Among the lines of this listing, count those that include "performance" and state the count by itself.

◇ ◇ ◇ ◇ ◇

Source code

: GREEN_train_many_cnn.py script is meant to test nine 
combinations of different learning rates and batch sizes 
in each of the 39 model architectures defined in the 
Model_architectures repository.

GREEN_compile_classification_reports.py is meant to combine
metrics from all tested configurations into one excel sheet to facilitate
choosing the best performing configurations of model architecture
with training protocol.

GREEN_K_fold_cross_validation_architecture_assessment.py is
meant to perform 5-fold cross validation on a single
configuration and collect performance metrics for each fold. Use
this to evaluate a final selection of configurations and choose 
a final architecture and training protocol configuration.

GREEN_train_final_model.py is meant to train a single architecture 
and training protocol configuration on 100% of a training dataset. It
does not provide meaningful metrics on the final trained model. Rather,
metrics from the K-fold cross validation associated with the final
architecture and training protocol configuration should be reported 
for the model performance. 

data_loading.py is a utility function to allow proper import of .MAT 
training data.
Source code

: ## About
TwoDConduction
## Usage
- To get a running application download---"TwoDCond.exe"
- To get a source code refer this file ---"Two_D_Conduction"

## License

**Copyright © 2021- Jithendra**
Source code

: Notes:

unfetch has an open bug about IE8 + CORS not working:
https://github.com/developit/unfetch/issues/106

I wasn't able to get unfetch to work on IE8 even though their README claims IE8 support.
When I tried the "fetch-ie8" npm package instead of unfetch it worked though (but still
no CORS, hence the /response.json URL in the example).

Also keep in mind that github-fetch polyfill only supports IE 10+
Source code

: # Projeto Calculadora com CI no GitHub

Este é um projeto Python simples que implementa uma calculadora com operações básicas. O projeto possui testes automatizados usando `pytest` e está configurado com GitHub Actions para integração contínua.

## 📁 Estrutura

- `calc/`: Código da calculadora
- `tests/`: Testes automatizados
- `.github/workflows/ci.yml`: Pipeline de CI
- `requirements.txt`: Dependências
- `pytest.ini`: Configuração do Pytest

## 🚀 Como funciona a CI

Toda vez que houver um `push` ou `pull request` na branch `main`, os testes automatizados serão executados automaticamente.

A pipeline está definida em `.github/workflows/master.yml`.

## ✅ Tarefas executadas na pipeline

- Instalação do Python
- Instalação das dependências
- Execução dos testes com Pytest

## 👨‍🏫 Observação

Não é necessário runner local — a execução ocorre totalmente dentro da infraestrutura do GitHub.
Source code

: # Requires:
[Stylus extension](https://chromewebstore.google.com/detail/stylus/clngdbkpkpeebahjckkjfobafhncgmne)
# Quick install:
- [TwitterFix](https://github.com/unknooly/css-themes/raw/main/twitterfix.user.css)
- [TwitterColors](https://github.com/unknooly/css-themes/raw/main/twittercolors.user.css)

◇ ◇ ◇ ◇ ◇

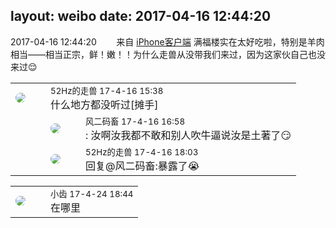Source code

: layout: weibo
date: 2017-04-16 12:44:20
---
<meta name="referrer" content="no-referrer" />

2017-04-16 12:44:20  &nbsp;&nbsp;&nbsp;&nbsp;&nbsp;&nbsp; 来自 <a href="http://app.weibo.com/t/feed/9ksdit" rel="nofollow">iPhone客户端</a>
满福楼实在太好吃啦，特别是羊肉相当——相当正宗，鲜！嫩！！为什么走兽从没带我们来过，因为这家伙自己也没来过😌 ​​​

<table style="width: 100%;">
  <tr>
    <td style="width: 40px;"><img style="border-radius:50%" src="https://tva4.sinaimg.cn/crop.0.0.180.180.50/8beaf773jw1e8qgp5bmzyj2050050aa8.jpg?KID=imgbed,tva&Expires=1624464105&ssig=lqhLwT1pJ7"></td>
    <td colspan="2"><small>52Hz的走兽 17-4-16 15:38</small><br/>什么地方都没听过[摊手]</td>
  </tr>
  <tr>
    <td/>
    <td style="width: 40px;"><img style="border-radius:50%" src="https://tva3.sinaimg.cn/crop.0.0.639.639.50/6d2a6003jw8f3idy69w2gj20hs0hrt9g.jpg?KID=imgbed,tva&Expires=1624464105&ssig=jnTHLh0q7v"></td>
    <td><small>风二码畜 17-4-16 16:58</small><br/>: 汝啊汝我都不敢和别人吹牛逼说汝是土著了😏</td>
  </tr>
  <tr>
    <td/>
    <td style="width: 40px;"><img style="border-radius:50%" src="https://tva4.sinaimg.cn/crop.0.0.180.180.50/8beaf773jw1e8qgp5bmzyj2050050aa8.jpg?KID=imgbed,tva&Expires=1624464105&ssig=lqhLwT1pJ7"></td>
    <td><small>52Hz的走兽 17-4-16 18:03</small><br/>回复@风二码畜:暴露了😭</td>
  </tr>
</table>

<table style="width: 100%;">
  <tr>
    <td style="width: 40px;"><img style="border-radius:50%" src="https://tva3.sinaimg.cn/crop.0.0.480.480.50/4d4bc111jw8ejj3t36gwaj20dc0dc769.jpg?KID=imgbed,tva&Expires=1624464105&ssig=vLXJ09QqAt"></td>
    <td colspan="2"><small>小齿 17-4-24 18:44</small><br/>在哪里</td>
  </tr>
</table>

◇ ◇ ◇ ◇ ◇

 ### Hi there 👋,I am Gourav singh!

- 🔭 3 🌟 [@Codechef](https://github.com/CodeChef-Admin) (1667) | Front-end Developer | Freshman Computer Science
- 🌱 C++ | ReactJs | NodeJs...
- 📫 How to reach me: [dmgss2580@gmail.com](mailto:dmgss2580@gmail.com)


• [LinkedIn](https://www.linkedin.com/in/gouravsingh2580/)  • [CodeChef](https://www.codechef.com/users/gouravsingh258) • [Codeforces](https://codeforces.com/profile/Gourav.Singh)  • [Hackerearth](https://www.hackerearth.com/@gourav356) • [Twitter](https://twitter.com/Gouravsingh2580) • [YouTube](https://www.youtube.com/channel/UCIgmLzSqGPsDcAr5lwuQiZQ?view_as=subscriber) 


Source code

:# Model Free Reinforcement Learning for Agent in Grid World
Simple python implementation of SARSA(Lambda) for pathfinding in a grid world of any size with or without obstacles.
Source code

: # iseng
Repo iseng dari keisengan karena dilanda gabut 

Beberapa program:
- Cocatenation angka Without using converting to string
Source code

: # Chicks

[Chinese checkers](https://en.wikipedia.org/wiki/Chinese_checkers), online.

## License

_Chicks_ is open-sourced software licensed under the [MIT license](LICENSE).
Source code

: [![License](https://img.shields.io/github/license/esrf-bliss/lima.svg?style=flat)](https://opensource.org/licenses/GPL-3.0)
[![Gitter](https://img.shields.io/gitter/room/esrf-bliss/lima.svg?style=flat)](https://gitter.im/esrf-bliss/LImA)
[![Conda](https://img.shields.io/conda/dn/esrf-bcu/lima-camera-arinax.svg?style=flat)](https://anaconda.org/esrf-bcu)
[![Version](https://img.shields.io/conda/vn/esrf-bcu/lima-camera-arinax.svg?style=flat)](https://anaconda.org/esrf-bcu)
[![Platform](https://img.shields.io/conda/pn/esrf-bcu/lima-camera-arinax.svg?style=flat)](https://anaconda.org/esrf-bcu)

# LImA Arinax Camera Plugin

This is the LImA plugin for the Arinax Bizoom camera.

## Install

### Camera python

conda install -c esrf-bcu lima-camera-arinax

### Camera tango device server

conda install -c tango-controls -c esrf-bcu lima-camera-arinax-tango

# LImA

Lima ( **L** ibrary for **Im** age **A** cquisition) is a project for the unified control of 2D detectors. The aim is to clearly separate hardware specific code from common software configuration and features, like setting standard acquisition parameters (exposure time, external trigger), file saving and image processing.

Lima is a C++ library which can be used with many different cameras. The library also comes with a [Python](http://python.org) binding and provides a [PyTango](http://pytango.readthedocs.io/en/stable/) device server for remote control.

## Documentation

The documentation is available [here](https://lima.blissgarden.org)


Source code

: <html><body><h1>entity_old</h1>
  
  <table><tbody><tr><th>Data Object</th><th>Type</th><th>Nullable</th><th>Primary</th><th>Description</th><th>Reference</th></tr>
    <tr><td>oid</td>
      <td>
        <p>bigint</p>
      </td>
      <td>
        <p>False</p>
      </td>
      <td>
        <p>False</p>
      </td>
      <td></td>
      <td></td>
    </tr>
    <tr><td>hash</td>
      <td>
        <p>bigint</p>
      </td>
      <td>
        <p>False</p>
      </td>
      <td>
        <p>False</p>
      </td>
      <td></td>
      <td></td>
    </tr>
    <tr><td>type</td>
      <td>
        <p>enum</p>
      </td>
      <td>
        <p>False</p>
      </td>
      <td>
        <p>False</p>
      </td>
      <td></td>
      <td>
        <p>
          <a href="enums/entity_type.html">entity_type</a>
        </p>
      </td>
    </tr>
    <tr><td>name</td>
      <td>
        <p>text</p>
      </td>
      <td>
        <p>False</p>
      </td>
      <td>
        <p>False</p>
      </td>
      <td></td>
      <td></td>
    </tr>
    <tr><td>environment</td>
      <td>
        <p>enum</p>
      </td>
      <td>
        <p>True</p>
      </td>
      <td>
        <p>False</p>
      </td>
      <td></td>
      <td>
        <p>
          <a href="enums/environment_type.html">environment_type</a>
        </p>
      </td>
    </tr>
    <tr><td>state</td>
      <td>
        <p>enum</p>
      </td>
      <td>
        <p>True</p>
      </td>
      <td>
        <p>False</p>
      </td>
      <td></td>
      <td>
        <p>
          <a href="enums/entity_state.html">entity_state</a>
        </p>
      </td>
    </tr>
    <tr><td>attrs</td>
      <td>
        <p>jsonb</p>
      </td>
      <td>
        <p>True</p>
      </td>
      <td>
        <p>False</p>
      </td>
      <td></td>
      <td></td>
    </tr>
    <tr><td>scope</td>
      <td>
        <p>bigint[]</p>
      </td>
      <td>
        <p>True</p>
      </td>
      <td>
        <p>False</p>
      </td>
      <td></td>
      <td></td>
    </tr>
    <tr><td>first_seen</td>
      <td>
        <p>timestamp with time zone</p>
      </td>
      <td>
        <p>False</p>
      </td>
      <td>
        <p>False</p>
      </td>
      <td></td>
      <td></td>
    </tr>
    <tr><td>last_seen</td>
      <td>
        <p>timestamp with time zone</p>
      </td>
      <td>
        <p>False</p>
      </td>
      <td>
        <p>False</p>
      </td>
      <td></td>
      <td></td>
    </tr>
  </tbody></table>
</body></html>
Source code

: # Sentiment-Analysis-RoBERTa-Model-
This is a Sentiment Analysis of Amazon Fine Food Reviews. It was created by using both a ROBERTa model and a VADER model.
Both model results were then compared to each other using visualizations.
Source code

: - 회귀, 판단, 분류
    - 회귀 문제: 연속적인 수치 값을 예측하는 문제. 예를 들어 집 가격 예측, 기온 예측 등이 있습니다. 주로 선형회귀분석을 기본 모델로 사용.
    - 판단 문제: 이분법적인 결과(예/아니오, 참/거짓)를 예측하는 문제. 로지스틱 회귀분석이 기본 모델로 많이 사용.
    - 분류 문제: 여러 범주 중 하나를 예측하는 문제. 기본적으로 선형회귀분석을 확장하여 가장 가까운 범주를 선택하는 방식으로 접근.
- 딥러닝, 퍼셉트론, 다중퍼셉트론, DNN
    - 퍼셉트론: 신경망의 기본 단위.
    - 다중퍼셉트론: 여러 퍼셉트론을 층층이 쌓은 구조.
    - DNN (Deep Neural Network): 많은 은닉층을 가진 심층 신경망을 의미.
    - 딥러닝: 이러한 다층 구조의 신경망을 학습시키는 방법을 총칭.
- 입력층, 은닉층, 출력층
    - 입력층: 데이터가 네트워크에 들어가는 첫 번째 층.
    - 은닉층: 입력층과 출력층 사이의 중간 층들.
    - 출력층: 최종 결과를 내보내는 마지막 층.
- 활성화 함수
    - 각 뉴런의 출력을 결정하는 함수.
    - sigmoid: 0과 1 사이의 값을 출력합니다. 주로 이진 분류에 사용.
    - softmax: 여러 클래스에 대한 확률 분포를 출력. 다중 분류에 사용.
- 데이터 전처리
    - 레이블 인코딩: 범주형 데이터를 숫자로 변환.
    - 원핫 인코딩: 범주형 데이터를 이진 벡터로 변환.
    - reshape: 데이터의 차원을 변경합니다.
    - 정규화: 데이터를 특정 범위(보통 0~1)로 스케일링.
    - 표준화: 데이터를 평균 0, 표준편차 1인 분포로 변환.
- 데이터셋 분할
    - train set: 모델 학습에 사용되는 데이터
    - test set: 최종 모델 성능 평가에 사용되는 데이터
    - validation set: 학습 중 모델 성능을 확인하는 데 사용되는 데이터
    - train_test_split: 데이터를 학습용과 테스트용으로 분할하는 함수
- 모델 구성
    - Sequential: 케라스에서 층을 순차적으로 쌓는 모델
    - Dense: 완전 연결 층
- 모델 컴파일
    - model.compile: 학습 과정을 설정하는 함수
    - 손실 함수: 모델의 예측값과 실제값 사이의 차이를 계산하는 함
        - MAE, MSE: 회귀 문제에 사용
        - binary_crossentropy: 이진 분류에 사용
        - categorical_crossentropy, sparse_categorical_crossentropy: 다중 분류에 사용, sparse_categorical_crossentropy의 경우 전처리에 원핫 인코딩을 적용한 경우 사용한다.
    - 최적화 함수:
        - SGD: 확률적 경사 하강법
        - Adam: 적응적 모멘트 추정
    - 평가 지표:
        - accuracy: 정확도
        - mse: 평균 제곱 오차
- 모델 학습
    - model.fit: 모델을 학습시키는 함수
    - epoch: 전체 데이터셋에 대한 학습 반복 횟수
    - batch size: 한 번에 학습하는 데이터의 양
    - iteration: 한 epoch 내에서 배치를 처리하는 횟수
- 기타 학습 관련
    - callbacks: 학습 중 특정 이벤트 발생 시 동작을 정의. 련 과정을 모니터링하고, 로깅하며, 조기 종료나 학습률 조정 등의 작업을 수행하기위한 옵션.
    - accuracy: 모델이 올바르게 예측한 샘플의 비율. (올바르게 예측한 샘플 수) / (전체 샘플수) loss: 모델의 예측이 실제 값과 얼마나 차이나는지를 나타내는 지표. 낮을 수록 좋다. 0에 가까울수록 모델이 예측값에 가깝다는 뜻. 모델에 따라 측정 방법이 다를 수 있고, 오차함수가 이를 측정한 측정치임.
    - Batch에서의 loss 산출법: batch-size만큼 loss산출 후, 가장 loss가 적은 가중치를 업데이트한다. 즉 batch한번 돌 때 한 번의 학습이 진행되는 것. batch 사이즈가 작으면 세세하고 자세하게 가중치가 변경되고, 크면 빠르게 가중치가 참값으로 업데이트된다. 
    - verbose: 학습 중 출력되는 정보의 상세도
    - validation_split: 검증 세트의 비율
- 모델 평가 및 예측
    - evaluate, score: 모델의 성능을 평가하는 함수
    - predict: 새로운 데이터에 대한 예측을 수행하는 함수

◇ ◇ ◇ ◇ ◇

▸ **Solution for this exercise**:
2